Let $F(A)$ be a matrix-valued function, operating on real-valued matrix $A \in \mathbb{R}^{m, n}$ that applies a scalar function $f(\lambda)$ on the singular values of $A$. That is, suppose $A$ has the following singular value decomposition: $$ A = U \Sigma V^\top, $$ with $U, V$ being orthogonal and $\Sigma$ being diagonal matrices, then $$ B = F(A) = U F(\Sigma) V^\top, $$ where $F(\Sigma)$ is computed by applying $f$ entry-wise on the diagonal elements of $\Sigma$. Let $g$ be a scalar-valued function that depends on the matrix $B$.
Question: How do we find $\dfrac{\partial g(B)}{\partial A}$? In this question, $\dfrac{\partial g(B)}{\partial A} \in \mathbb{R}^{m,n}$ is a matrix whose $(i,j)-$entry contains the value $\dfrac{\partial g(B)}{\partial A_{i,j}}$. Also, I'm looking for (if there is any) a closed-form expression for this, and not just a procedure to compute the partial derivatives.

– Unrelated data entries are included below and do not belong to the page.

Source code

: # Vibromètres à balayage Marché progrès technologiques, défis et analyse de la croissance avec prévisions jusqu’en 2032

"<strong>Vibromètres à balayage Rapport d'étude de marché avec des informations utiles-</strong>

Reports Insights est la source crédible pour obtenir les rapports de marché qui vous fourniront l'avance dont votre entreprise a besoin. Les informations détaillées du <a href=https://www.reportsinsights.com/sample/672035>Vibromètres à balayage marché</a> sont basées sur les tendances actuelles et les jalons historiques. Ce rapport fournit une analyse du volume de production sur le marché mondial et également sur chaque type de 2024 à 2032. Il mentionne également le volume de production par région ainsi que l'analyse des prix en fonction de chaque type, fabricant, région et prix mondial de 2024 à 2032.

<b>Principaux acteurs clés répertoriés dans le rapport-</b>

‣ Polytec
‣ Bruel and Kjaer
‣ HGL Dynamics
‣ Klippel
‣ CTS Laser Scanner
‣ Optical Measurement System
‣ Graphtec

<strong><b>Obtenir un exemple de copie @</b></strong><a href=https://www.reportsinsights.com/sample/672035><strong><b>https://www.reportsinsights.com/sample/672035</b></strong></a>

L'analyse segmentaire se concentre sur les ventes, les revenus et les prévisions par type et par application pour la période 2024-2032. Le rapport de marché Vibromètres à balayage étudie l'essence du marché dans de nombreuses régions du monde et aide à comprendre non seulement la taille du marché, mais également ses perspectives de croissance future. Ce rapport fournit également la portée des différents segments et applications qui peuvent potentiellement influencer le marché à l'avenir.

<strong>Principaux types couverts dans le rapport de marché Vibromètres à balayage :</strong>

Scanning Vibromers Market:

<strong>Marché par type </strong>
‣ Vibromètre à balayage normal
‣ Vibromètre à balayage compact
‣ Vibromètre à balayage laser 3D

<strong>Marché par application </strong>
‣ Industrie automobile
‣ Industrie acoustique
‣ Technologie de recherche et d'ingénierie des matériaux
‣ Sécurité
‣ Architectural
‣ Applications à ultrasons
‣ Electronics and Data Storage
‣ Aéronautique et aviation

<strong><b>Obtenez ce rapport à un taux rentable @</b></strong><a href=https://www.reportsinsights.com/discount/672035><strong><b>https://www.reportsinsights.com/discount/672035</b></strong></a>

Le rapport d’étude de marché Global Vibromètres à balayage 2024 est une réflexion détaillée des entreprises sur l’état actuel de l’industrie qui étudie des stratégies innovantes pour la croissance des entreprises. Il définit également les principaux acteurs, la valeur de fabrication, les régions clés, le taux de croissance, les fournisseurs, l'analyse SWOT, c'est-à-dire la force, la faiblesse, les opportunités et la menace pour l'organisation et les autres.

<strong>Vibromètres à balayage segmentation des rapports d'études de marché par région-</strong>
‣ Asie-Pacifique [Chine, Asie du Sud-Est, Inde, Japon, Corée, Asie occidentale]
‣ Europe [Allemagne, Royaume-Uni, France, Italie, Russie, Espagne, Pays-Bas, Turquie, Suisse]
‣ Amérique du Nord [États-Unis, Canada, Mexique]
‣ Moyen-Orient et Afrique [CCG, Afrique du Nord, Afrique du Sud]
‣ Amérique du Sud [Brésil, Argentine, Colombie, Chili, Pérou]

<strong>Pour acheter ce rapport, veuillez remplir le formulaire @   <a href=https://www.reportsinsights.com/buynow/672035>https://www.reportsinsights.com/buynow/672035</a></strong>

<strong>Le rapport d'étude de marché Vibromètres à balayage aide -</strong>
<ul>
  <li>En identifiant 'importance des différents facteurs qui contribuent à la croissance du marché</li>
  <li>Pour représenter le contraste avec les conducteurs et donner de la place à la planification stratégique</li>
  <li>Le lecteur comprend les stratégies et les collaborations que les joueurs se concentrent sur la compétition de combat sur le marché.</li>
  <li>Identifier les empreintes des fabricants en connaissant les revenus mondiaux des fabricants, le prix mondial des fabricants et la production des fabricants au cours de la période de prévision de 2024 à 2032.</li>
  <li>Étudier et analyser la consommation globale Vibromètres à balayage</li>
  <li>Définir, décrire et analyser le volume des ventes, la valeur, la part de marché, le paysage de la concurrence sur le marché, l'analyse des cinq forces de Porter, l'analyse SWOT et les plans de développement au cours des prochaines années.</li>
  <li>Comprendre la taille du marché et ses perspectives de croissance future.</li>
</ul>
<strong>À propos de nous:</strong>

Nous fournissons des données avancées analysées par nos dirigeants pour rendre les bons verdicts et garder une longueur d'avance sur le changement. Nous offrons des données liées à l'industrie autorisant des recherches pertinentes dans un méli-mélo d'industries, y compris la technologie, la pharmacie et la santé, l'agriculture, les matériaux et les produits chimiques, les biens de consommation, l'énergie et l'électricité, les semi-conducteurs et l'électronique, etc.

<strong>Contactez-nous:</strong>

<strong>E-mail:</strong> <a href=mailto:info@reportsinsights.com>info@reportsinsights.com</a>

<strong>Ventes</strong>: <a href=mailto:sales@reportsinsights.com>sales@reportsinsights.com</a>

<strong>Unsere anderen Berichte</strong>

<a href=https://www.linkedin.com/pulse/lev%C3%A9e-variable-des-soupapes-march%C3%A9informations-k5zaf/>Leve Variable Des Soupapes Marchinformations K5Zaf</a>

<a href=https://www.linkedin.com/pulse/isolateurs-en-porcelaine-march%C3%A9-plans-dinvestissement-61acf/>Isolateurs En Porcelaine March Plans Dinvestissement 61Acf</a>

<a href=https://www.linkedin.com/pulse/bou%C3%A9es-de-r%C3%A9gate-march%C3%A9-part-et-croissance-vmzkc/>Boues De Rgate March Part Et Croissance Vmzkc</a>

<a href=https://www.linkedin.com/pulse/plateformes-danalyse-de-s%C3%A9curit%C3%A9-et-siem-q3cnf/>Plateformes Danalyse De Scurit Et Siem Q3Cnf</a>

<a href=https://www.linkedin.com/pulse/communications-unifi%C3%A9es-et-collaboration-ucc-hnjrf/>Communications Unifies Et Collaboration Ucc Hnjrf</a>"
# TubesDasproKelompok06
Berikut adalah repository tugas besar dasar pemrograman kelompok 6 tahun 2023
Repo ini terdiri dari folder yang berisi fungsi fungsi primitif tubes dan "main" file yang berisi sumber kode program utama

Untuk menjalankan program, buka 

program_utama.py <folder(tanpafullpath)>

$ \def\bbR#1{{\mathbb R}^{#1}} \def\b{\beta}\def\g{\gamma} \def\s{\sigma}\def\S{\Sigma}\def\e{\varepsilon} \def\l{\lambda}\def\p{\partial} \def\L{\left}\def\R{\right} \def\LR#1{\L(#1\R)} \def\vecc#1{\operatorname{vec}\LR{#1}} \def\diag#1{\operatorname{diag}\LR{#1}} \def\Diag#1{\operatorname{Diag}\LR{#1}} \def\trace#1{\operatorname{Tr}\LR{#1}} \def\rank#1{\operatorname{rank}\LR{#1}} \def\qiq{\quad\implies\quad} \def\grad#1#2{\frac{\p #1}{\p #2}} \def\c#1{\color{red}{#1}} \def\CLR#1{\c{\LR{#1}}} \def\fracLR#1#2{\LR{\frac{#1}{#2}}} \def\gradLR#1#2{\LR{\grad{#1}{#2}}} \def\bx{\boxtimes} $Assume that the SVD decomposition has distinct singular values $\{\s_k\}$ $$\eqalign{ A &= USV^T = \sum_{k=1}^r \s_k u_kv_k^T \\ A &\in\bbR{m\times n} \qquad U \in\bbR{m\times r},\; S \in\bbR{r\times r},\; V \in\bbR{n\times r} \\ r &= \rank{A} \\ }$$Let's rename the function $(f,g)\to(\b,\g),\,$ so that we can write the mnemonic equations $$\eqalign{ B &= \b(A) = U\b(S)V^T \quad &\{{\rm matrix\;function}\} \\ \g &= \g(B) \quad &\{{\rm scalar\;function}\} \\ }$$ and for typing convenience, define the variables $$\eqalign{ s &= \diag S \quad &\{{\rm vector\;of\;singular\;values}\} \\ p &= \b(s) \qquad &\{{\rm function\;applied\;elementwise}\} \\ q &= \b'(s) \qquad &\{{\rm derivative\;applied\;elementwise}\} \\ P &= \b(S) \,= \Diag p \;& \\ Q &= \b'(S)\!= \Diag q \\ \\ u_k &= U\e_k \\ v_k &= V\e_k \quad &\{\e_k\,{\rm are\;the\;standard\;basis\;vectors}\} \\ G &= \grad{\g}{B} \quad &\{{\rm gradient\;of\;}\g\;{\rm is\;\c{known}}\} \\ g &= \vecc G \\ b &= \vecc B \\ K &= {V\bx U} \quad &\{{\rm Khatri-Rao\;product}\} \\ \l_k &= g^TKQ\e_k \\ }$$ Use the column-wise Khatri-Rao product to expand $\vecc B$ and calculate its differential. $$\eqalign{ B &= U\,\Diag{p}\;V^T \\ b &= Kp \\ db &= K\,\c{dp} \\ &= K\c{Q\,ds} \\ }$$ Substitute this into the differential of $\g$ $$\eqalign{ d\g &= G:dB \\ &= g^T\c{db} \\ &= g^T\c{KQ\,ds} \\ }$$ This post provides a formula for the gradient of the singular values
$$\eqalign{ d\s_k &= u_k v_k^T:dA \\ s &= \sum_{k=1}^r \e_k\star \s_k \\ ds &= \sum_{k=1}^r \e_k\star d\s_k \;=\; \LR{\sum_{k=1}^r \e_k\star u_k v_k^T}:dA \\ }$$ which yields the desired gradient $$\eqalign{ d\g &= g^TKQ\,ds \\ &= \LR{\sum_{k=1}^r\CLR{g^TKQ\e_k}\LR{u_k v_k^T}}:dA \\ &= \LR{\sum_{k=1}^r\c{\l_k} u_k v_k^T}:dA \\ \grad{\g}{A} &= \sum_{k=1}^r {\l_k u_k v_k^T} \;=\; ULV^T \\ }$$ where $L$ is a matrix whose diagonal elements are the $\l_k$ values.